(Task data begins)

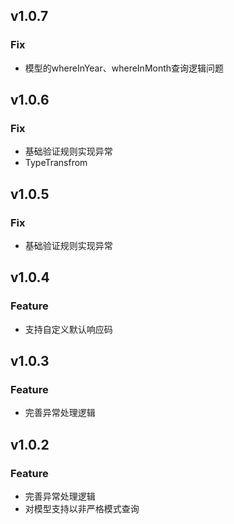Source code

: ## v1.0.7

### Fix

- 模型的whereInYear、whereInMonth查询逻辑问题

## v1.0.6

### Fix

- 基础验证规则实现异常
- TypeTransfrom

## v1.0.5

### Fix

- 基础验证规则实现异常

## v1.0.4

### Feature

- 支持自定义默认响应码

## v1.0.3

### Feature

- 完善异常处理逻辑

## v1.0.2

### Feature

- 完善异常处理逻辑
- 对模型支持以非严格模式查询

(Task data ends)

In transcribing the lines above, omit the images and keep all else exact.

Source code

: ## v1.0.7

### Fix

- 模型的whereInYear、whereInMonth查询逻辑问题

## v1.0.6

### Fix

- 基础验证规则实现异常
- TypeTransfrom

## v1.0.5

### Fix

- 基础验证规则实现异常

## v1.0.4

### Feature

- 支持自定义默认响应码

## v1.0.3

### Feature

- 完善异常处理逻辑

## v1.0.2

### Feature

- 完善异常处理逻辑
- 对模型支持以非严格模式查询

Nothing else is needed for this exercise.